▸ **TASK TO COMPLETE**:
Exactly the lines below, starting with the one containing "- theta1 : C" and going on through the one containing "- Surface daily", must be reproduced, both ends included, and no pictures with them.

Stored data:
********************
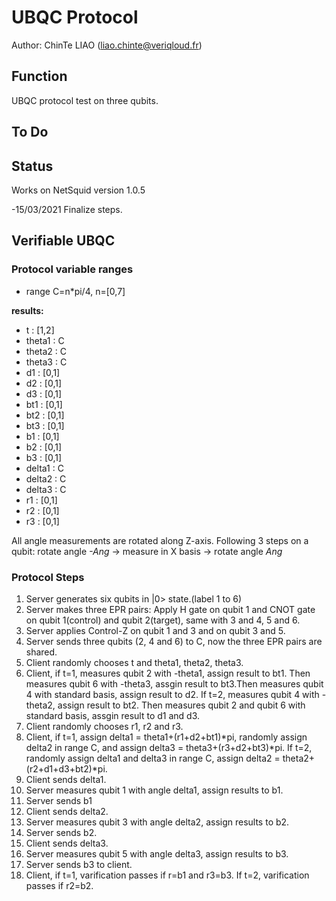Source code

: # UBQC Protocol
Author: ChinTe LIAO (liao.chinte@veriqloud.fr)

## Function

UBQC protocol test on three qubits.


## To Do


## Status

Works on NetSquid version 1.0.5

-15/03/2021 Finalize steps.


## Verifiable UBQC


### Protocol variable ranges
- range C=n*pi/4, n=[0,7]

**results:**
- t : [1,2]
- theta1 : C
- theta2 : C
- theta3 : C
- d1 : [0,1]
- d2 : [0,1]
- d3 : [0,1]
- bt1 : [0,1]
- bt2 : [0,1]
- bt3 : [0,1]
- b1 : [0,1]
- b2 : [0,1]
- b3 : [0,1]
- delta1 : C
- delta2 : C
- delta3 : C
- r1 : [0,1]
- r2 : [0,1]
- r3 : [0,1]

All angle measurements are rotated along Z-axis. Following 3 steps on a qubit:
rotate angle *-Ang* -> measure in X basis -> rotate angle *Ang*

### Protocol Steps

1. Server generates six qubits in |0> state.(label 1 to 6)
2. Server makes three EPR pairs: Apply H gate on qubit 1 and CNOT gate on qubit 1(control) and qubit 2(target), same with 3 and 4, 5 and 6. 
3. Server applies Control-Z on qubit 1 and 3 and on qubit 3 and 5.
4. Server sends three qubits (2, 4 and 6) to C, now the three EPR pairs are shared.
5. Client randomly chooses t and theta1, theta2, theta3.
6. Client, if t=1, measures qubit 2 with -theta1, assign result to bt1. Then measures qubit 6 with -theta3, assgin result to bt3.Then measures qubit 4 with standard basis, assign result to d2. 
   If t=2, measures qubit 4 with -theta2, assign result to bt2. Then measures qubit 2 and qubit 6 with standard basis, assgin result to d1 and d3.
7. Client randomly chooses r1, r2 and r3.
8. Client, if t=1, assign delta1 = theta1+(r1+d2+bt1)*pi, randomly assign delta2 in range C, and assign delta3 = theta3+(r3+d2+bt3)*pi.
   If t=2, randomly assign delta1 and delta3 in range C, assign delta2 = theta2+(r2+d1+d3+bt2)*pi.
9. Client sends delta1.
10. Server measures qubit 1 with angle delta1, assign results to b1.
11. Server sends b1
12. Client sends delta2.
13. Server measures qubit 3 with angle delta2, assign results to b2.
14. Server sends b2.
15. Client sends delta3.
16. Server measures qubit 5 with angle delta3, assign results to b3.
17. Server sends b3 to client.
18. Client, if t=1, varification passes if r=b1 and r3=b3.
    If t=2, varification passes if r2=b2.
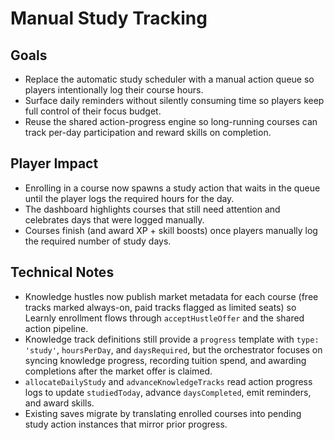 # Manual Study Tracking

## Goals
- Replace the automatic study scheduler with a manual action queue so players intentionally log their course hours.
- Surface daily reminders without silently consuming time so players keep full control of their focus budget.
- Reuse the shared action-progress engine so long-running courses can track per-day participation and reward skills on completion.

## Player Impact
- Enrolling in a course now spawns a study action that waits in the queue until the player logs the required hours for the day.
- The dashboard highlights courses that still need attention and celebrates days that were logged manually.
- Courses finish (and award XP + skill boosts) once players manually log the required number of study days.

## Technical Notes
- Knowledge hustles now publish market metadata for each course (free tracks marked always-on, paid tracks flagged as limited seats) so Learnly enrollment flows through `acceptHustleOffer` and the shared action pipeline.
- Knowledge track definitions still provide a `progress` template with `type: 'study'`, `hoursPerDay`, and `daysRequired`, but the orchestrator focuses on syncing knowledge progress, recording tuition spend, and awarding completions after the market offer is claimed.
- `allocateDailyStudy` and `advanceKnowledgeTracks` read action progress logs to update `studiedToday`, advance `daysCompleted`, emit reminders, and award skills.
- Existing saves migrate by translating enrolled courses into pending study action instances that mirror prior progress.
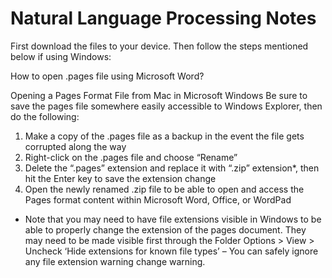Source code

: # Natural Language Processing Notes

First download the files to your device. Then follow the steps mentioned below if using Windows:

How to open .pages file using Microsoft Word?

Opening a Pages Format File from Mac in Microsoft Windows
Be sure to save the pages file somewhere easily accessible to Windows Explorer, then do the following:

1. Make a copy of the .pages file as a backup in the event the file gets corrupted along the way
2. Right-click on the .pages file and choose “Rename”
3. Delete the “.pages” extension and replace it with “.zip” extension*, then hit the Enter key to save the extension change
4. Open the newly renamed .zip file to be able to open and access the Pages format content within Microsoft Word, Office, or WordPad
* Note that you may need to have file extensions visible in Windows to be able to properly change the extension of the pages document. They may need to be made visible first through the Folder Options > View > Uncheck ‘Hide extensions for known file types’ – You can safely ignore any file extension warning change warning.
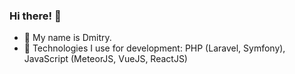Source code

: ### Hi there! 👋 
 - 🙂 My name is Dmitry. 
 - 🔨 Technologies I use for development: PHP (Laravel, Symfony), JavaScript (MeteorJS, VueJS, ReactJS)
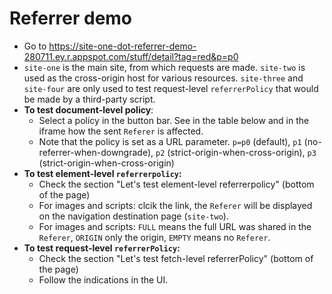 # Referrer demo

- Go to https://site-one-dot-referrer-demo-280711.ey.r.appspot.com/stuff/detail?tag=red&p=p0
- `site-one` is the main site, from which requests are made. `site-two` is used as the cross-origin host for various resources. `site-three` and `site-four` are only used to test request-level `referrerPolicy` that would be made by a third-party script.
- **To test document-level policy**:
  - Select a policy in the button bar. See in the table below and in the iframe how the sent `Referer` is affected.
  - Note that the policy is set as a URL parameter. `p=p0` (default), `p1` (no-referrer-when-downgrade), `p2` (strict-origin-when-cross-origin), `p3` (strict-origin-when-cross-origin)
- **To test element-level `referrerpolicy`:**
  - Check the section "Let's test element-level referrerpolicy" (bottom of the page)
  - For images and scripts: clcik the link, the `Referer` will be displayed on the navigation destination page (`site-two`).
  - For images and scripts: `FULL` means the full URL was shared in the `Referer`, `ORIGIN` only the origin, `EMPTY` means no `Referer`.
 - **To test request-level `referrerPolicy`:** 
   - Check the section "Let's test fetch-level referrerPolicy" (bottom of the page)
   - Follow the indications in the UI.
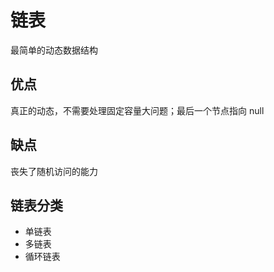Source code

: # 链表

最简单的动态数据结构

## 优点

真正的动态，不需要处理固定容量大问题；最后一个节点指向 null

## 缺点

丧失了随机访问的能力

## 链表分类

- 单链表
- 多链表
- 循环链表
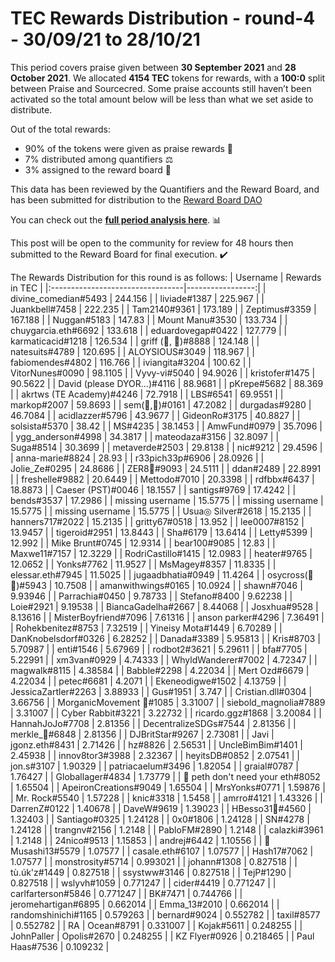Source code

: 
# TEC Rewards Distribution - round-4  - 30/09/21 to 28/10/21
This period covers praise given between **30 September 2021** and **28 October 2021**. We allocated **4154 TEC** tokens for rewards, with a **100:0** split between Praise and Sourcecred. Some praise accounts still haven’t been activated so the total amount below will be less than what we set aside to distribute.

Out of the total rewards:

* 90% of the tokens were given as praise rewards :pray:
* 7% distributed among quantifiers :balance_scale:
* 3% assigned to the reward board :memo:

This data has been reviewed by the Quantifiers and the Reward Board, and has been submitted for distribution to the [Reward Board DAO](https://xdai.aragon.blossom.software/#/rewardboardtec/)


You can check out the [**full period analysis here**](https://rawcdn.githack.com/CommonsBuild/tec-rewards/c2eba98a9f6f09993ae69936db2d9485e72f7c48/distribution_rounds/round-4/distribution_results/reports/round-4_general_RAD_report_Report.html). :bar_chart:

This post will be open to the community for review for 48 hours then submitted to the Reward Board for final execution. :heavy_check_mark:

The Rewards Distribution for this round is as follows:
| Username                         |   Rewards in TEC |
|:---------------------------------|-----------------:|
| divine_comedian#5493             |       244.156    |
| liviade#1387                     |       225.967    |
| Juankbell#7458                   |       222.235    |
| Tam2140#9361                     |       173.189    |
| Zeptimus#3359                    |       167.188    |
| Nuggan#5183                      |       147.83     |
| Mount Manu#3530                  |       133.734    |
| chuygarcia.eth#6692              |       133.618    |
| eduardovegap#0422                |       127.779    |
| karmaticacid#1218                |       126.534    |
| griff (💜, 💜)#8888              |       124.148    |
| natesuits#4789                   |       120.695    |
| ALOYSIOUS#3049                   |       118.967    |
| fabiomendes#4802                 |       116.766    |
| iviangita#3204                   |       100.62     |
| VitorNunes#0090                  |        98.1105   |
| Vyvy-vi#5040                     |        94.9026   |
| kristofer#1475                   |        90.5622   |
| David (please DYOR...)#4116      |        88.9681   |
| pKrepe#5682                      |        88.369    |
| akrtws (TE Academy)#4246         |        72.7918   |
| LBS#6541                         |        69.9551   |
| markop#2007                      |        59.8693   |
| sem(🌸,🐝)#0161                  |        47.2082   |
| durgadas#9280                    |        46.7084   |
| acidlazzer#5796                  |        43.9677   |
| GideonRo#3175                    |        40.8827   |
| solsista#5370                    |        38.42     |
| MS#4235                          |        38.1453   |
| AmwFund#0979                     |        35.7096   |
| ygg_anderson#4998                |        34.3817   |
| mateodaza#3156                   |        32.8097   |
| Suga#8514                        |        30.3699   |
| metaverde#2503                   |        29.8138   |
| nic#9212                         |        29.4596   |
| anna-marie#8824                  |        28.93     |
| r33pich33p#6906                  |        28.0926   |
| Jolie_Ze#0295                    |        24.8686   |
| ZER8🧠#9093                      |        24.5111   |
| ddan#2489                        |        22.8991   |
| freshelle#9882                   |        20.6449   |
| Mettodo#7010                     |        20.3398   |
| rdfbbx#6437                      |        18.8873   |
| Caeser (PST)#0046                |        18.1557   |
| santigs#9769                     |        17.4242   |
| bends#3537                       |        17.2986   |
| missing username                 |        15.5775   |
| missing username                 |        15.5775   |
| missing username                 |        15.5775   |
| Usua◎ Silver#2618                |        15.2135   |
| hanners717#2022                  |        15.2135   |
| gritty67#0518                    |        13.952    |
| lee0007#8152                     |        13.9457   |
| tigeroid#2951                    |        13.8443   |
| Sha#6179                         |        13.6414   |
| Letty#5399                       |        12.992    |
| Mike Brunt#0745                  |        12.9314   |
| bear100#9085                     |        12.83     |
| Maxwe11#7157                     |        12.3229   |
| RodriCastillo#1415               |        12.0983   |
| heater#9765                      |        12.0652   |
| Yonks#7762                       |        11.9527   |
| MsMagey#8357                     |        11.8335   |
| elessar.eth#7945                 |        11.5025   |
| jugaadbhatia#0949                |        11.4264   |
| osycross(🦎🦎)#5943              |        10.7508   |
| amanwithwings#0165               |        10.0924   |
| shawn#7046                       |         9.93946  |
| Parrachia#0450                   |         9.78733  |
| Stefano#8400                     |         9.62238  |
| Loie#2921                        |         9.19538  |
| BiancaGadelha#2667               |         8.44068  |
| Josxhua#9528                     |         8.13616  |
| MisterBoyfriend#7096             |         7.61316  |
| anson parker#4296                |         7.36491  |
| Rohekbenitez#8753                |         7.32519  |
| Yineisy Mota#1449                |         6.70289  |
| DanKnobelsdorf#0326              |         6.28252  |
| Danada#3389                      |         5.95813  |
| Kris#8703                        |         5.70987  |
| enti#1546                        |         5.67969  |
| rodbot2#3621                     |         5.29611  |
| bfa#7705                         |         5.22991  |
| xm3van#0929                      |         4.74333  |
| WhyldWanderer#7002               |         4.72347  |
| magwalk#8115                     |         4.38584  |
| Babble#2298                      |         4.22034  |
| Mert Ozd#6679                    |         4.22034  |
| petec#6681                       |         4.2071   |
| Ekeneodigwe#1502                 |         4.13759  |
| JessicaZartler#2263              |         3.88933  |
| Gus#1951                         |         3.747    |
| Cristian.dll#0304                |         3.66756  |
| MorganicMovement 🍄#1085         |         3.31007  |
| siebold_magnolia#7889            |         3.31007  |
| Cyber Rabbit#3221                |         3.22732  |
| ricardo.ggz#1868                 |         3.20084  |
| HannahJoJo#7708                  |         2.81356  |
| DecentralizeSDGs#7544            |         2.81356  |
| merkle_🏴#6848                   |         2.81356  |
| DJBritStar#9267                  |         2.73081  |
| Javi | jgonz.eth#8431            |         2.71426  |
| hz#8826                          |         2.56531  |
| UncleBimBim#1401                 |         2.45938  |
| innov8tor3#3988                  |         2.32367  |
| heyitsDB#0852                    |         2.07541  |
| jon.s#3107                       |         1.90329  |
| patriacaelum#3496                |         1.82054  |
| graial#0787                      |         1.76427  |
| Globallager#4834                 |         1.73779  |
| 🐙 peth don't need your eth#8052 |         1.65504  |
| ApeironCreations#9049            |         1.65504  |
| MrsYonks#0771                    |         1.59876  |
| Mr. Rock#5540                    |         1.57228  |
| knic#3318                        |         1.5458   |
| amrro#4121                       |         1.43326  |
| DarrenZ#0122                     |         1.40678  |
| DaveW#9619                       |         1.39023  |
| HBesso31🐙#4560                  |         1.32403  |
| Santiago#0325                    |         1.24128  |
| 0x0#1806                         |         1.24128  |
| SN#4278                          |         1.24128  |
| trangnv#2156                     |         1.2148   |
| PabloFM#2890                     |         1.2148   |
| calazki#3961                     |         1.2148   |
| 24nico#9513                      |         1.15853  |
| andrej#6442                      |         1.10556  |
| 🐙Musashi13#5579                 |         1.07577  |
| casale.eth#6107                  |         1.07577  |
| Hash17#7062                      |         1.07577  |
| monstrosity#5714                 |         0.993021 |
| johann#1308                      |         0.827518 |
| tù.úk'z#1449                     |         0.827518 |
| ssystww#3146                     |         0.827518 |
| TejP#1290                        |         0.827518 |
| wslyvh#1059                      |         0.771247 |
| cider#4419                       |         0.771247 |
| carlfarterson#5846               |         0.771247 |
| BK#7471                          |         0.744766 |
| jeromehartigan#6895              |         0.662014 |
| Emma_13#2010                     |         0.662014 |
| randomshinichi#1165              |         0.579263 |
| bernard#9024                     |         0.552782 |
| taxil#8577                       |         0.552782 |
| RA | Ocean#8791                  |         0.331007 |
| Kojak#5611                       |         0.248255 |
| JohnPaller | Opolis#2670         |         0.248255 |
| KZ Flyer#0926                    |         0.218465 |
| Paul Haas#7536                   |         0.109232 |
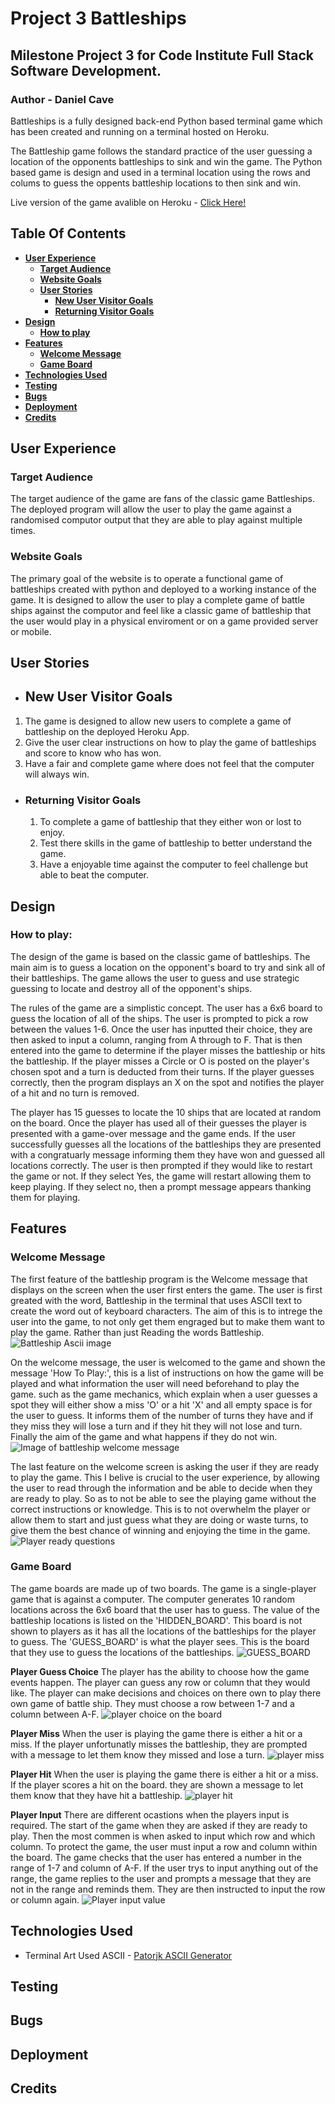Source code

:# **Project 3 Battleships**

## **Milestone Project 3 for Code Institute Full Stack Software Development.**
### Author - Daniel Cave

Battleships is a fully designed back-end Python based terminal game which has been created and running on a terminal hosted on Heroku.

The Battleship game follows the standard practice of the user guessing a location of the opponents battleships to sink and win the game. The Python based game is design and used in a terminal location using the rows and colums to guess the oppents battleship locations to then sink and win.

Live version of the game avalible on Heroku - <a href="https://p3-battleship-dc-6afed2473960.herokuapp.com/">Click Here!</a>

## Table Of Contents
* [**User Experience**](#user-experience)
    * [**Target Audience**](#target-audience)
    * [**Website Goals**](#website-goals)
    * [**User Stories**](#user-stories)
        * [**New User Visitor Goals**](#new-user-visitor-goals)
        * [**Returning Visitor Goals**](#returning-visitor-goals)
* [**Design**](#design)
    * [**How to play**](#how-to-play)
* [**Features**](#features)
    * [**Welcome Message**](#welcome-message)
    * [**Game Board**](#game-board)
* [**Technologies Used**](#technologies-used)
* [**Testing**](#testing)
* [**Bugs**](#bugs)
* [**Deployment**](#deployment)
* [**Credits**](#credits)

## **User Experience**
### **Target Audience**
The target audience of the game are fans of the classic game Battleships. The deployed program will allow the user to play the game against a randomised computor output that they are able to play against multiple times.

### **Website Goals**
The primary goal of the website is to operate a functional game of battleships created with python and deployed to a working instance of the game. It is designed to allow the user to play a complete game of battle ships against the computor and feel like a classic game of battleship that the user would play in a physical enviroment or on a game provided server or mobile.

## **User Stories**
- ## New User Visitor Goals
1. The game is designed to allow new users to complete a game of battleship on the deployed Heroku App.
2. Give the user clear instructions on how to play the game of battleships and score to know who has won.
3. Have a fair and complete game where does not feel that the computer will always win.

- ### Returning Visitor Goals
    1. To complete a game of battleship that they either won or lost to enjoy.
    2. Test there skills in the game of battleship to better understand the game.
    3. Have a enjoyable time against the computer to feel challenge but able to beat the computer.

## Design
### How to play:

The design of the game is based on the classic game of battleships. The main aim is to guess a location on the opponent's board to try and sink all of their battleships. The game allows the user to guess and use strategic guessing to locate and destroy all of the opponent's ships.

The rules of the game are a simplistic concept. The user has a 6x6 board to guess the location of all of the ships. The user is prompted to pick a row between the values 1-6. Once the user has inputted their choice, they are then asked to input a column, ranging from A through to F. That is then entered into the game to determine if the player misses the battleship or hits the battleship. If the player misses a Circle or O is posted on the player's chosen spot and a turn is deducted from their turns. If the player guesses correctly, then the program displays an X on the spot and notifies the player of a hit and no turn is removed.

The player has 15 guesses to locate the 10 ships that are located at random on the board. Once the player has used all of their guesses the player is presented with a game-over message and the game ends. If the user successfully guesses all the locations of the battleships they are presented with a congratuarly message informing them they have won and guessed all locations correctly. The user is then prompted if they would like to restart the game or not. If they select Yes, the game will restart allowing them to keep playing. If they select no, then a prompt message appears thanking them for playing.

## Features
### Welcome Message
The first feature of the battleship program is the Welcome message that displays on the screen when the user first enters the game. The user is first greated with the word, Battleship in the terminal that uses ASCII text to create the word out of keyboard characters. The aim of this is to intrege the user into the game, to not only get them engraged but to make them want to play the game. Rather than just Reading the words Battleship.
![Battleship Ascii image](/assets/readme/battleship-ascii.png)

On the welcome message, the user is welcomed to the game and shown the message 'How To Play:', this is a list of instructions on how the game will be played and what information the user will need beforehand to play the game. such as the game mechanics, which explain when a user guesses a spot they will either show a miss 'O' or a hit 'X' and all empty space is for the user to guess. It informs them of the number of turns they have and if they miss they will lose a turn and if they hit they will not lose and turn. Finally the aim of the game and what happens if they do not win.
![Image of battleship welcome message](/assets/readme/welcome-message.png)

The last feature on the welcome screen is asking the user if they are ready to play the game. This I belive is crucial to the user experience, by allowing the user to read through the information and be able to decide when they are ready to play. So as to not be able to see the playing game without the correct instructions or knowledge. This is to not overwhelm the player or allow them to start and just guess what they are doing or waste turns, to give them the best chance of winning and enjoying the time in the game.
![Player ready questions](/assets/readme/are-you-ready.png)

### Game Board
The game boards are made up of two boards. The game is a single-player game that is against a computer. The computer generates 10 random locations across the 6x6 board that the user has to guess. The value of the battleship locations is listed on the 'HIDDEN_BOARD'. This board is not shown to players as it has all the locations of the battleships for the player to guess. The 'GUESS_BOARD' is what the player sees. This is the board that they use to guess the locations of the battleships.
![GUESS_BOARD](/assets/readme/battleship-board.png)

**Player Guess Choice**
The player has the ability to choose how the game events happen. The player can guess any row or column that they would like. The player can make decisions and choices on there own to play there own game of battle ship. They must choose a row between 1-7 and a column between A-F.
![player choice on the board](/assets/readme/battleship-board.png)

**Player Miss**
When the user is playing the game there is either a hit or a miss. If the player unfortunatly misses the battleship, they are prompted with a message to let them know they missed and lose a turn.
![player miss](/assets/readme/player-miss.png)

**Player Hit**
When the user is playing the game there is either a hit or a miss. If the player scores a hit on the board. they are shown a message to let them know that they have hit a battleship. 
![player hit](/assets/readme/player-hit.png)

**Player Input**
There are different ocastions when the players input is required. The start of the game when they are asked if they are ready to play. Then the most commen is when asked to input which row and which column. To protect the game, the user must input a row and column within the board. The game checks that the user has entered a number in the range of 1-7 and column of A-F. If the user trys to input anything out of the range, the game replies to the user and prompts a message that they are not in the range and reminds them. They are then instructed to input the row or column again.
![Player input value](/assets/readme/incorrect-value.png)

## Technologies Used
- Terminal Art Used ASCII - <a href="https://patorjk.com/software/taag/#p=display&f=Slant&t=Battleship">Patorjk ASCII Generator</a>
## Testing

## Bugs

## Deployment

## Credits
********************
▸ **RESPONSE TO THE EXERCISE**:
- theta1 : C
- theta2 : C
- theta3 : C
- d1 : [0,1]
- d2 : [0,1]
- d3 : [0,1]
- bt1 : [0,1]
- bt2 : [0,1]
- bt3 : [0,1]
- b1 : [0,1]
- b2 : [0,1]
- b3 : [0,1]
- delta1 : C
- delta2 : C
- delta3 : C
- r1 : [0,1]
- r2 : [0,1]
- r3 : [0,1]

All angle measurements are rotated along Z-axis. Following 3 steps on a qubit:
rotate angle *-Ang* -> measure in X basis -> rotate angle *Ang*

### Protocol Steps

1. Server generates six qubits in |0> state.(label 1 to 6)
2. Server makes three EPR pairs: Apply H gate on qubit 1 and CNOT gate on qubit 1(control) and qubit 2(target), same with 3 and 4, 5 and 6. 
3. Server applies Control-Z on qubit 1 and 3 and on qubit 3 and 5.
4. Server sends three qubits (2, 4 and 6) to C, now the three EPR pairs are shared.
5. Client randomly chooses t and theta1, theta2, theta3.
6. Client, if t=1, measures qubit 2 with -theta1, assign result to bt1. Then measures qubit 6 with -theta3, assgin result to bt3.Then measures qubit 4 with standard basis, assign result to d2. 
   If t=2, measures qubit 4 with -theta2, assign result to bt2. Then measures qubit 2 and qubit 6 with standard basis, assgin result to d1 and d3.
7. Client randomly chooses r1, r2 and r3.
8. Client, if t=1, assign delta1 = theta1+(r1+d2+bt1)*pi, randomly assign delta2 in range C, and assign delta3 = theta3+(r3+d2+bt3)*pi.
   If t=2, randomly assign delta1 and delta3 in range C, assign delta2 = theta2+(r2+d1+d3+bt2)*pi.
9. Client sends delta1.
10. Server measures qubit 1 with angle delta1, assign results to b1.
11. Server sends b1
12. Client sends delta2.
13. Server measures qubit 3 with angle delta2, assign results to b2.
14. Server sends b2.
15. Client sends delta3.
16. Server measures qubit 5 with angle delta3, assign results to b3.
17. Server sends b3 to client.
18. Client, if t=1, varification passes if r=b1 and r3=b3.
    If t=2, varification passes if r2=b2.
 # Manual Study Tracking

## Goals
- Replace the automatic study scheduler with a manual action queue so players intentionally log their course hours.
- Surface daily reminders without silently consuming time so players keep full control of their focus budget.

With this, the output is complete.